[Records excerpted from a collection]
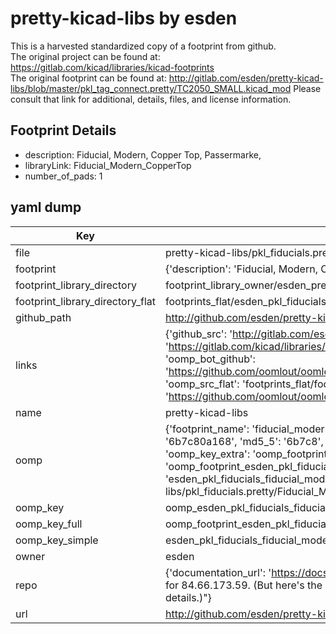 # pretty-kicad-libs by esden  
This is a harvested standardized copy of a footprint from github.  
The original project can be found at:  
https://gitlab.com/kicad/libraries/kicad-footprints  
The original footprint can be found at:
http://gitlab.com/esden/pretty-kicad-libs/blob/master/pkl_tag_connect.pretty/TC2050_SMALL.kicad_mod
Please consult that link for additional, details, files, and license information.  
## Footprint Details
* description: Fiducial, Modern, Copper Top, Passermarke,  
* libraryLink: Fiducial_Modern_CopperTop  
* number_of_pads: 1  
## yaml dump  
| Key | Value |  
| --- | --- |  
| file | pretty-kicad-libs/pkl_fiducials.pretty/Fiducial_Modern_CopperTop.kicad_mod |  
| footprint | {'description': 'Fiducial, Modern, Copper Top, Passermarke,', 'libraryLink': 'Fiducial_Modern_CopperTop', 'number_of_pads': 1} |  
| footprint_library_directory | footprint_library_owner/esden_pretty-kicad-libs |  
| footprint_library_directory_flat | footprints_flat/esden_pkl_fiducials_fiducial_modern_coppertop/working |  
| github_path | http://github.com/esden/pretty-kicad-libs/blob/master/pkl_fiducials.pretty/Fiducial_Modern_CopperTop.kicad_mod |  
| links | {'github_src': 'http://gitlab.com/esden/pretty-kicad-libs/blob/master/pkl_tag_connect.pretty/TC2050_SMALL.kicad_mod', 'github_src_repo': 'https://gitlab.com/kicad/libraries/kicad-footprints', 'oomp_bot': 'footprints/esden_pkl_fiducials_fiducial_modern_coppertop/working', 'oomp_bot_github': 'https://github.com/oomlout/oomlout_oomp_footprint_bot/tree/main/footprints/esden_pkl_fiducials_fiducial_modern_coppertop/working', 'oomp_src_flat': 'footprints_flat/footprints_flat/esden_pkl_fiducials_fiducial_modern_coppertop/working', 'oomp_src_flat_github': 'https://github.com/oomlout/oomlout_oomp_footprint_src/tree/main/footprints_flat/esden_pkl_fiducials_fiducial_modern_coppertop/working'} |  
| name | pretty-kicad-libs |  
| oomp | {'footprint_name': 'fiducial_modern_coppertop', 'library_name': 'pkl_fiducials', 'md5': '6b7c80a1686199aff934b5d90f8d112e', 'md5_10': '6b7c80a168', 'md5_5': '6b7c8', 'md5_6': '6b7c80', 'oomp_key': 'oomp_esden_pkl_fiducials_fiducial_modern_coppertop', 'oomp_key_extra': 'oomp_footprint_esden_pkl_fiducials_fiducial_modern_coppertop', 'oomp_key_full': 'oomp_footprint_esden_pkl_fiducials_fiducial_modern_coppertop_6b7c80', 'oomp_key_simple': 'esden_pkl_fiducials_fiducial_modern_coppertop', 'original_filename': 'pretty-kicad-libs/pkl_fiducials.pretty/Fiducial_Modern_CopperTop.kicad_mod', 'owner_name': 'esden'} |  
| oomp_key | oomp_esden_pkl_fiducials_fiducial_modern_coppertop |  
| oomp_key_full | oomp_footprint_esden_pkl_fiducials_fiducial_modern_coppertop |  
| oomp_key_simple | esden_pkl_fiducials_fiducial_modern_coppertop |  
| owner | esden |  
| repo | {'documentation_url': 'https://docs.github.com/rest/overview/resources-in-the-rest-api#rate-limiting', 'message': "API rate limit exceeded for 84.66.173.59. (But here's the good news: Authenticated requests get a higher rate limit. Check out the documentation for more details.)"} |  
| url | http://github.com/esden/pretty-kicad-libs |  

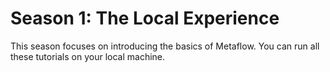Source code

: # Season 1: The Local Experience

This season focuses on introducing the basics of Metaflow. You can run all these
tutorials on your local machine.
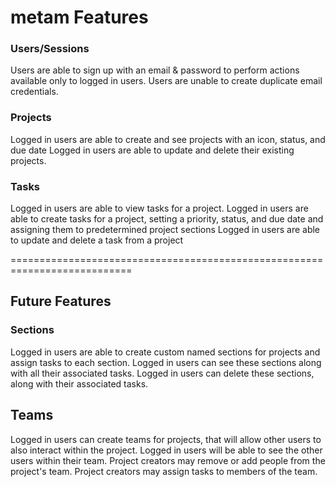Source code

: # metam Features

### Users/Sessions
Users are able to sign up with an email & password to perform actions available only to logged in users.
Users are unable to create duplicate email credentials.

### Projects
Logged in users are able to create and see projects with an icon, status, and due date
Logged in users are able to update and delete their existing projects.

### Tasks
Logged in users are able to view tasks for a project.
Logged in users are able to create tasks for a project, setting a priority, status, and due date and assigning them to predetermined project sections
Logged in users are able to update and delete a task from a project


===========================================================================
## Future Features

### Sections
Logged in users are able to create custom named sections for projects and assign tasks to each section.
Logged in users can see these sections along with all their associated tasks.
Logged in users can delete these sections, along with their associated tasks.


## Teams
Logged in users can create teams for projects, that will allow other users to also interact within the project.
Logged in users will be able to see the other users within their team.
Project creators may remove or add people from the project's team.
Project creators may assign tasks to members of the team.
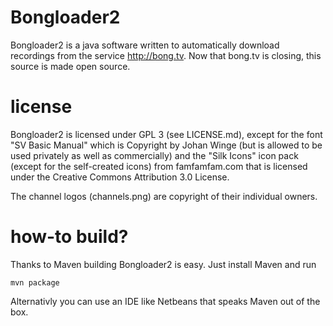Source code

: Bongloader2
===========
Bongloader2 is a java software written to automatically download recordings
from the service http://bong.tv. Now that bong.tv is closing, this source
is made open source.

license
=======
Bongloader2 is licensed under GPL 3 (see LICENSE.md), except for the font "SV Basic Manual" which
is Copyright by Johan Winge (but is allowed to be used privately as well as commercially) and the 
"Silk Icons" icon pack (except for the self-created icons) from famfamfam.com that is licensed under 
the Creative Commons Attribution 3.0 License. 

The channel logos (channels.png) are copyright of their individual owners.

how-to build?
=============
Thanks to Maven building Bongloader2 is easy. Just install Maven and run

    mvn package

Alternativly you can use an IDE like Netbeans that speaks Maven out of the box.




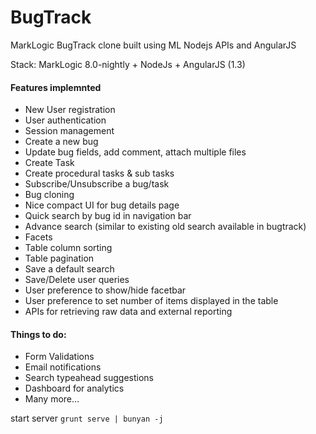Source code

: # BugTrack
MarkLogic BugTrack clone built using ML Nodejs APIs and AngularJS

Stack: MarkLogic 8.0-nightly + NodeJs + AngularJS (1.3)

#### Features implemnted
+ New User registration
+ User authentication
+ Session management
+ Create a new bug
+ Update bug fields, add comment, attach multiple files
+ Create Task
+ Create procedural tasks & sub tasks
+ Subscribe/Unsubscribe a bug/task
+ Bug cloning
+ Nice compact UI for bug details page
+ Quick search by bug id in navigation bar
+ Advance search (similar to existing old search available in bugtrack)
+ Facets 
+ Table column sorting
+ Table pagination
+ Save a default search
+ Save/Delete user queries
+ User preference to show/hide facetbar
+ User preference to set number of items displayed in the table
+ APIs for retrieving raw data and external reporting

#### Things to do:

+ Form Validations
+ Email notifications
+ Search typeahead suggestions
+ Dashboard for analytics
+ Many more…


 start server ``grunt serve | bunyan -j``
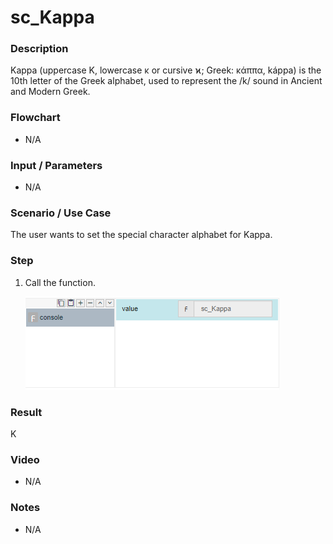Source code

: ﻿# sc_Kappa

### Description

Kappa (uppercase Κ, lowercase κ or cursive ϰ; Greek: κάππα, káppa) is the 10th letter of the Greek alphabet, used to represent the /k/ sound in Ancient and Modern Greek.

### Flowchart

- N/A 

### Input / Parameters

- N/A

### Scenario / Use Case

The user wants to set the special character alphabet for Kappa.

### Step

1. Call the function.
    
   ![](../../../../document/function/SpecialCharacter/sc_Kappa/sc_Kappa-step-1.png?raw=true)
 
### Result

Κ
 
### Video

- N/A

<!--[![Video](http://i.imgur.com/Ot5DWAW.png)](https://youtu.be/StTqXEQ2l-Y?t=35s)-->

### Notes

- N/A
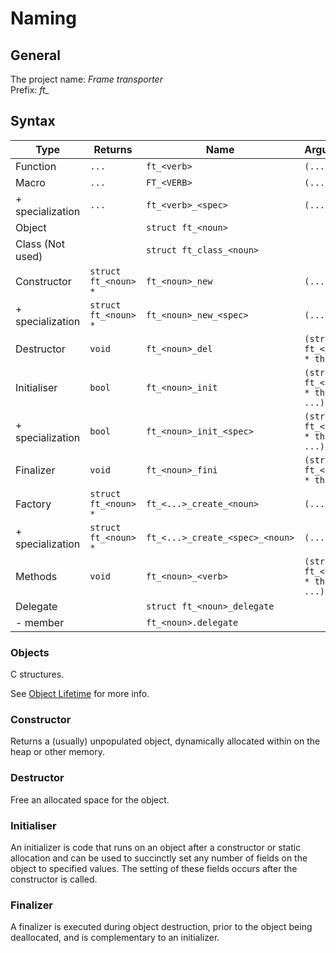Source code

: # Naming

## General

The project name: *Frame transporter*  
Prefix: *ft_*

## Syntax

| Type | Returns | Name | Arguments |
|------|--------------|------|-----------|
| Function | `...` | `ft_<verb>` | `(...)` |
| Macro | `...` | `FT_<VERB>` | `(...)` |
| + specialization | `...` | `ft_<verb>_<spec>` | `(...)` |
| Object |  | `struct ft_<noun>` |
| Class (Not used) |  | `struct ft_class_<noun>` |
| Constructor | `struct ft_<noun> * ` | `ft_<noun>_new` | `(...)` |
| + specialization | `struct ft_<noun> * ` | `ft_<noun>_new_<spec>` | `(...)` |
| Destructor | `void ` | `ft_<noun>_del` | `(struct ft_<noun> * this)` |
| Initialiser | `bool ` | `ft_<noun>_init` | `(struct ft_<noun> * this, ...)` |
| + specialization | `bool ` | `ft_<noun>_init_<spec>` | `(struct ft_<noun> * this, ...)` |
| Finalizer | `void ` | `ft_<noun>_fini` | `(struct ft_<noun> * this)` |
| Factory | `struct ft_<noun> * ` | `ft_<...>_create_<noun>` | `(...)` |
| + specialization | `struct ft_<noun> * ` | `ft_<...>_create_<spec>_<noun>` | `(...)` |
| Methods | `void ` | `ft_<noun>_<verb>` | `(struct ft_<noun> * this, ...)` |
| Delegate | | `struct ft_<noun>_delegate` |
| - member | | `ft_<noun>.delegate` |
 


### Objects

C structures.  

See [Object Lifetime](https://en.wikipedia.org/wiki/Object_lifetime) for more info.


### Constructor

Returns a (usually) unpopulated object, dynamically allocated within on the heap or other memory.


### Destructor

Free an allocated space for the object.


### Initialiser

An initializer is code that runs on an object after a constructor or static allocation and can be used to succinctly set any number of fields on the object to specified values. The setting of these fields occurs after the constructor is called.


### Finalizer

A finalizer is executed during object destruction, prior to the object being deallocated, and is complementary to an initializer.



 
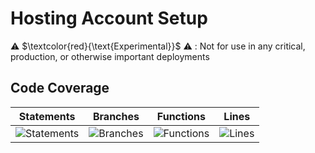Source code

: 
# Hosting Account Setup

⚠️ $\textcolor{red}{\text{Experimental}}$ ⚠️ : Not for use in any critical, production, or otherwise important deployments

## Code Coverage

| Statements                  | Branches                | Functions                 | Lines             |
| --------------------------- | ----------------------- | ------------------------- | ----------------- |
| ![Statements](https://img.shields.io/badge/statements-91.93%25-brightgreen.svg?style=flat) | ![Branches](https://img.shields.io/badge/branches-92.08%25-brightgreen.svg?style=flat) | ![Functions](https://img.shields.io/badge/functions-93.4%25-brightgreen.svg?style=flat) | ![Lines](https://img.shields.io/badge/lines-91.82%25-brightgreen.svg?style=flat) |

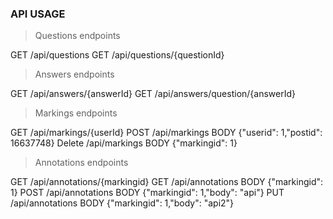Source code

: ### API USAGE

> Questions endpoints

GET /api/questions
GET /api/questions/{questionId}

> Answers endpoints

GET /api/answers/{answerId}
GET /api/answers/question/{answerId}

> Markings endpoints

GET /api/markings/{userId}
POST /api/markings BODY {"userid": 1,"postid": 16637748}
Delete /api/markings BODY {"markingid": 1}

> Annotations endpoints

GET /api/annotations/{markingid}
GET /api/annotations BODY {"markingid": 1}
POST /api/annotations BODY {"markingid": 1,"body": "api"}
PUT /api/annotations BODY {"markingid": 1,"body": "api2"}

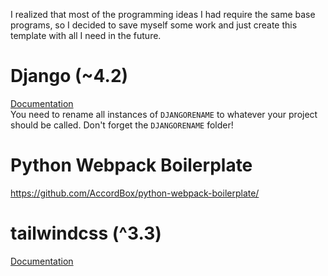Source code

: I realized that most of the programming ideas I had require the same base programs, so I decided to save myself some
work and just create this template with all I need in the future.

# Django (~4.2)

[Documentation](https://docs.djangoproject.com/en/4.2/)\
You need to rename all instances of `DJANGORENAME` to whatever your project should be called. Don't forget
the `DJANGORENAME` folder!

# Python Webpack Boilerplate

https://github.com/AccordBox/python-webpack-boilerplate/

# tailwindcss (^3.3)

[Documentation](https://tailwindcss.com/docs/installation)
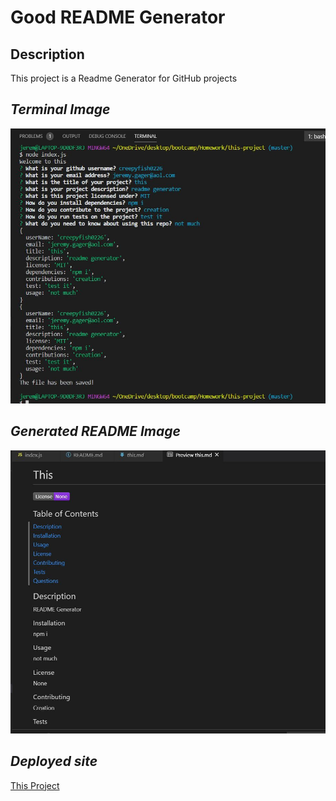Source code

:# **Good README Generator**

## Description

This project is a Readme Generator for GitHub projects

## *Terminal Image*

![Terminal](./Assets/screenshot.JPG)

## *Generated README Image*

![README](./Assets/Readme.JPG)

## *Deployed site*

[This Project](https://creepyfish0226.github.io/this-project/)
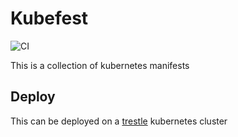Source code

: # Kubefest

![CI](https://github.com/jostho/kubefest/actions/workflows/ci.yml/badge.svg)

This is a collection of kubernetes manifests

## Deploy

This can be deployed on a [trestle](https://github.com/jostho/trestle) kubernetes cluster
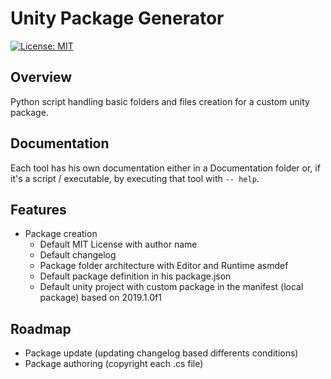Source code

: # Unity Package Generator
[![License: MIT](https://img.shields.io/badge/License-MIT-blue.svg)](https://github.com/dzamani/ndy_tools/blob/master/LICENSE.md)

## Overview

Python script handling basic folders and files creation for a custom unity package.

## Documentation

Each tool has his own documentation either in a Documentation folder or, if it's a script / executable, by executing that tool with `-- help`.

## Features

* Package creation
  * Default MIT License with author name
  * Default changelog
  * Package folder architecture with Editor and Runtime asmdef
  * Default package definition in his package.json
  * Default unity project with custom package in the manifest (local package) based on 2019.1.0f1
  
## Roadmap

* Package update (updating changelog based differents conditions)
* Package authoring (copyright each .cs file)
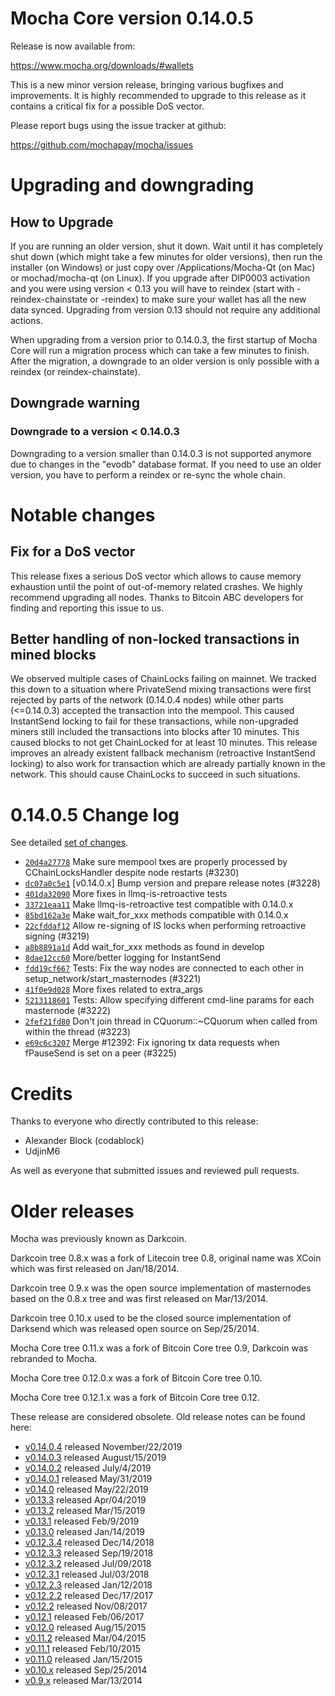 Mocha Core version 0.14.0.5
==========================

Release is now available from:

  <https://www.mocha.org/downloads/#wallets>

This is a new minor version release, bringing various bugfixes and improvements.
It is highly recommended to upgrade to this release as it contains a critical
fix for a possible DoS vector.

Please report bugs using the issue tracker at github:

  <https://github.com/mochapay/mocha/issues>


Upgrading and downgrading
=========================

How to Upgrade
--------------

If you are running an older version, shut it down. Wait until it has completely
shut down (which might take a few minutes for older versions), then run the
installer (on Windows) or just copy over /Applications/Mocha-Qt (on Mac) or
mochad/mocha-qt (on Linux). If you upgrade after DIP0003 activation and you were
using version < 0.13 you will have to reindex (start with -reindex-chainstate
or -reindex) to make sure your wallet has all the new data synced. Upgrading from
version 0.13 should not require any additional actions.

When upgrading from a version prior to 0.14.0.3, the
first startup of Mocha Core will run a migration process which can take a few minutes
to finish. After the migration, a downgrade to an older version is only possible with
a reindex (or reindex-chainstate).

Downgrade warning
-----------------

### Downgrade to a version < 0.14.0.3

Downgrading to a version smaller than 0.14.0.3 is not supported anymore due to changes
in the "evodb" database format. If you need to use an older version, you have to perform
a reindex or re-sync the whole chain.

Notable changes
===============

Fix for a DoS vector
--------------------

This release fixes a serious DoS vector which allows to cause memory exhaustion until the point of
out-of-memory related crashes. We highly recommend upgrading all nodes. Thanks to Bitcoin ABC
developers for finding and reporting this issue to us.

Better handling of non-locked transactions in mined blocks
----------------------------------------------------------

We observed multiple cases of ChainLocks failing on mainnet. We tracked this down to a situation where
PrivateSend mixing transactions were first rejected by parts of the network (0.14.0.4 nodes) while other parts
(<=0.14.0.3) accepted the transaction into the mempool. This caused InstantSend locking to fail for these
transactions, while non-upgraded miners still included the transactions into blocks after 10 minutes.
This caused blocks to not get ChainLocked for at least 10 minutes. This release improves an already existent
fallback mechanism (retroactive InstantSend locking) to also work for transaction which are already partially
known in the network. This should cause ChainLocks to succeed in such situations.

0.14.0.5 Change log
===================

See detailed [set of changes](https://github.com/mochapay/mocha/compare/v0.14.0.4...mochapay:v0.14.0.5).

- [`20d4a27778`](https://github.com/mochapay/mocha/commit/dc07a0c5e1) Make sure mempool txes are properly processed by CChainLocksHandler despite node restarts (#3230)
- [`dc07a0c5e1`](https://github.com/mochapay/mocha/commit/dc07a0c5e1) [v0.14.0.x] Bump version and prepare release notes (#3228)
- [`401da32090`](https://github.com/mochapay/mocha/commit/401da32090) More fixes in llmq-is-retroactive tests
- [`33721eaa11`](https://github.com/mochapay/mocha/commit/33721eaa11) Make llmq-is-retroactive test compatible with 0.14.0.x
- [`85bd162a3e`](https://github.com/mochapay/mocha/commit/85bd162a3e) Make wait_for_xxx methods compatible with 0.14.0.x
- [`22cfddaf12`](https://github.com/mochapay/mocha/commit/22cfddaf12) Allow re-signing of IS locks when performing retroactive signing (#3219)
- [`a8b8891a1d`](https://github.com/mochapay/mocha/commit/a8b8891a1d) Add wait_for_xxx methods as found in develop
- [`8dae12cc60`](https://github.com/mochapay/mocha/commit/8dae12cc60) More/better logging for InstantSend
- [`fdd19cf667`](https://github.com/mochapay/mocha/commit/fdd19cf667) Tests: Fix the way nodes are connected to each other in setup_network/start_masternodes (#3221)
- [`41f0e9d028`](https://github.com/mochapay/mocha/commit/41f0e9d028) More fixes related to extra_args
- [`5213118601`](https://github.com/mochapay/mocha/commit/5213118601) Tests: Allow specifying different cmd-line params for each masternode (#3222)
- [`2fef21fd80`](https://github.com/mochapay/mocha/commit/2fef21fd80) Don't join thread in CQuorum::~CQuorum when called from within the thread (#3223)
- [`e69c6c3207`](https://github.com/mochapay/mocha/commit/e69c6c3207) Merge #12392: Fix ignoring tx data requests when fPauseSend is set on a peer (#3225)

Credits
=======

Thanks to everyone who directly contributed to this release:

- Alexander Block (codablock)
- UdjinM6

As well as everyone that submitted issues and reviewed pull requests.

Older releases
==============

Mocha was previously known as Darkcoin.

Darkcoin tree 0.8.x was a fork of Litecoin tree 0.8, original name was XCoin
which was first released on Jan/18/2014.

Darkcoin tree 0.9.x was the open source implementation of masternodes based on
the 0.8.x tree and was first released on Mar/13/2014.

Darkcoin tree 0.10.x used to be the closed source implementation of Darksend
which was released open source on Sep/25/2014.

Mocha Core tree 0.11.x was a fork of Bitcoin Core tree 0.9,
Darkcoin was rebranded to Mocha.

Mocha Core tree 0.12.0.x was a fork of Bitcoin Core tree 0.10.

Mocha Core tree 0.12.1.x was a fork of Bitcoin Core tree 0.12.

These release are considered obsolete. Old release notes can be found here:

- [v0.14.0.4](https://github.com/mochapay/mocha/blob/master/doc/release-notes/mocha/release-notes-0.14.0.4.md) released November/22/2019
- [v0.14.0.3](https://github.com/mochapay/mocha/blob/master/doc/release-notes/mocha/release-notes-0.14.0.3.md) released August/15/2019
- [v0.14.0.2](https://github.com/mochapay/mocha/blob/master/doc/release-notes/mocha/release-notes-0.14.0.2.md) released July/4/2019
- [v0.14.0.1](https://github.com/mochapay/mocha/blob/master/doc/release-notes/mocha/release-notes-0.14.0.1.md) released May/31/2019
- [v0.14.0](https://github.com/mochapay/mocha/blob/master/doc/release-notes/mocha/release-notes-0.14.0.md) released May/22/2019
- [v0.13.3](https://github.com/mochapay/mocha/blob/master/doc/release-notes/mocha/release-notes-0.13.3.md) released Apr/04/2019
- [v0.13.2](https://github.com/mochapay/mocha/blob/master/doc/release-notes/mocha/release-notes-0.13.2.md) released Mar/15/2019
- [v0.13.1](https://github.com/mochapay/mocha/blob/master/doc/release-notes/mocha/release-notes-0.13.1.md) released Feb/9/2019
- [v0.13.0](https://github.com/mochapay/mocha/blob/master/doc/release-notes/mocha/release-notes-0.13.0.md) released Jan/14/2019
- [v0.12.3.4](https://github.com/mochapay/mocha/blob/master/doc/release-notes/mocha/release-notes-0.12.3.4.md) released Dec/14/2018
- [v0.12.3.3](https://github.com/mochapay/mocha/blob/master/doc/release-notes/mocha/release-notes-0.12.3.3.md) released Sep/19/2018
- [v0.12.3.2](https://github.com/mochapay/mocha/blob/master/doc/release-notes/mocha/release-notes-0.12.3.2.md) released Jul/09/2018
- [v0.12.3.1](https://github.com/mochapay/mocha/blob/master/doc/release-notes/mocha/release-notes-0.12.3.1.md) released Jul/03/2018
- [v0.12.2.3](https://github.com/mochapay/mocha/blob/master/doc/release-notes/mocha/release-notes-0.12.2.3.md) released Jan/12/2018
- [v0.12.2.2](https://github.com/mochapay/mocha/blob/master/doc/release-notes/mocha/release-notes-0.12.2.2.md) released Dec/17/2017
- [v0.12.2](https://github.com/mochapay/mocha/blob/master/doc/release-notes/mocha/release-notes-0.12.2.md) released Nov/08/2017
- [v0.12.1](https://github.com/mochapay/mocha/blob/master/doc/release-notes/mocha/release-notes-0.12.1.md) released Feb/06/2017
- [v0.12.0](https://github.com/mochapay/mocha/blob/master/doc/release-notes/mocha/release-notes-0.12.0.md) released Aug/15/2015
- [v0.11.2](https://github.com/mochapay/mocha/blob/master/doc/release-notes/mocha/release-notes-0.11.2.md) released Mar/04/2015
- [v0.11.1](https://github.com/mochapay/mocha/blob/master/doc/release-notes/mocha/release-notes-0.11.1.md) released Feb/10/2015
- [v0.11.0](https://github.com/mochapay/mocha/blob/master/doc/release-notes/mocha/release-notes-0.11.0.md) released Jan/15/2015
- [v0.10.x](https://github.com/mochapay/mocha/blob/master/doc/release-notes/mocha/release-notes-0.10.0.md) released Sep/25/2014
- [v0.9.x](https://github.com/mochapay/mocha/blob/master/doc/release-notes/mocha/release-notes-0.9.0.md) released Mar/13/2014

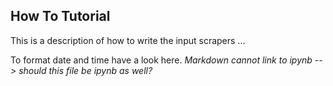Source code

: ## How To Tutorial

This is a description of how to write the input scrapers ...

To format date and time have a look here. *Markdown cannot link to ipynb --> should this file be ipynb as well?*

• Work task:
Reproduce every line above containing "requests".

• Response:
| repo | {'documentation_url': 'https://docs.github.com/rest/overview/resources-in-the-rest-api#rate-limiting', 'message': "API rate limit exceeded for 84.66.173.59. (But here's the good news: Authenticated requests get a higher rate limit. Check out the documentation for more details.)"} |  
- [`e69c6c3207`](https://github.com/mochapay/mocha/commit/e69c6c3207) Merge #12392: Fix ignoring tx data requests when fPauseSend is set on a peer (#3225)
As well as everyone that submitted issues and reviewed pull requests.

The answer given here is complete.